Arkansas State Parks will offer guided hikes at many locations and encourage self-guided walks and hikes throughout the first weekend of 2022, January 1 and 2, for those who would like to explore on their own. All participants are eligible to receive a free sticker.
“We are happy to bring back guided hikes this year, and we also invite our guests to take a self-guided hike to kick off the new year outdoors,” said Arkansas Department of Parks, Heritage and Tourism Secretary Stacy Hurst. “Our 52 state parks are located throughout the state, giving Arkansans an opportunity to find the perfect trail at a park close to home.”
Participants can receive a free sticker one of two ways:
• Take part in a guided hike and receive a sticker at the program.
• Log self-guided hikes in Arkansas State Parks by filling out a form (to be posted on ArkansasStateParks.com/FirstDayHikes on Dec. 31) and receive a free sticker in the mail for each person in your group.
“First Day Hikes are a new tradition for so many families and friends of Arkansas State Parks,” said Arkansas State Parks Deputy Director Shea Lewis. “We love being able to offer many different opportunities for our guests to honor these traditions and continue to build meaningful connections to the resources of state parks.”
Arkansas State Parks asks guests to recreate responsibly and remember:
• When the parking lot is full, the park is full. Consider planning your hikes on less-visited trails or off-peak times of the day. Consider having a Plan B in place.
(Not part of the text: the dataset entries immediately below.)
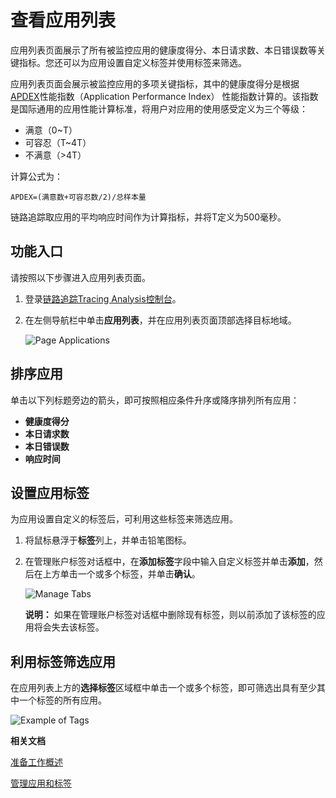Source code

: # 查看应用列表

应用列表页面展示了所有被监控应用的健康度得分、本日请求数、本日错误数等关键指标。您还可以为应用设置自定义标签并使用标签来筛选。

应用列表页面会展示被监控应用的多项关键指标，其中的健康度得分是根据[APDEX](http://www.apdex.org/)性能指数（Application Performance Index） 性能指数计算的。该指数是国际通用的应用性能计算标准，将用户对应用的使用感受定义为三个等级：

-   满意（0~T）
-   可容忍（T~4T）
-   不满意（\>4T）

计算公式为：

```
APDEX=(满意数+可容忍数/2)/总样本量
```

链路追踪取应用的平均响应时间作为计算指标，并将T定义为500毫秒。

## 功能入口

请按照以下步骤进入应用列表页面。

1.  登录[链路追踪Tracing Analysis控制台](https://tracing-sg.console.aliyun.com/)。

2.  在左侧导航栏中单击**应用列表**，并在应用列表页面顶部选择目标地域。

    ![Page Applications](../images/p53837.png "应用列表页面")


## 排序应用

单击以下列标题旁边的箭头，即可按照相应条件升序或降序排列所有应用：

-   **健康度得分**
-   **本日请求数**
-   **本日错误数**
-   **响应时间**

## 设置应用标签

为应用设置自定义的标签后，可利用这些标签来筛选应用。

1.  将鼠标悬浮于**标签**列上，并单击铅笔图标。

2.  在管理账户标签对话框中，在**添加标签**字段中输入自定义标签并单击**添加**，然后在上方单击一个或多个标签，并单击**确认**。

    ![Manage Tabs](https://static-aliyun-doc.oss-accelerate.aliyuncs.com/assets/img/zh-CN/7820498851/p53838.png)

    **说明：** 如果在管理账户标签对话框中删除现有标签，则以前添加了该标签的应用将会失去该标签。


## 利用标签筛选应用

在应用列表上方的**选择标签**区域框中单击一个或多个标签，即可筛选出具有至少其中一个标签的所有应用。

![Example of Tags](https://static-aliyun-doc.oss-accelerate.aliyuncs.com/assets/img/zh-CN/8820498851/p53839.png)

**相关文档**  


[准备工作概述](/intl.zh-CN/准备工作/准备工作概述.md)

[管理应用和标签](/intl.zh-CN/控制台操作/应用管理/管理应用和标签.md)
• Dress for the weather. Wear and bring warm layers and sturdy shoes.
• Bring water and snacks.
• Practice physical distancing. Keep 6’ distance from hikers who don’t live in your immediate household.
• Stay on designated trails. Shortcuts cause damage and are unsafe.
• Practice Leave No Trace principles.
A few park locations are closed on the January 1 holiday but will be open on January 2. Visit the Arkansas State Parks event calendar to find a First Day Hike near you.
About Arkansas State Parks
Arkansas State Parks is a division of the Arkansas Department of Parks, Heritage, and Tourism. Arkansas state parks and museums cover 54,400 acres of forest, wetlands, fish and wildlife habitat, outdoor recreation facilities, and unique historic and cultural resources. The system includes 1,100 buildings (including 183 historic structures), six National Historic Landmarks, a National Natural Landmark, 16 sites on the National Register of Historic Places, and War Memorial Stadium.
The state parks have 1,800 campsites, 1,050 picnic sites, 208 cabins, five lodges, and 415 miles of trails. Eight million visitors annually come from all regions of the country. Park staffs provide over 42,000 education programs, activities, and special events to more than 700,000 participants each year.
Established in 1923, Arkansas State Parks preserve special places for future generations, provide quality recreation and education opportunities, enhance the state’s economy through tourism, and provide leadership in resource conservation.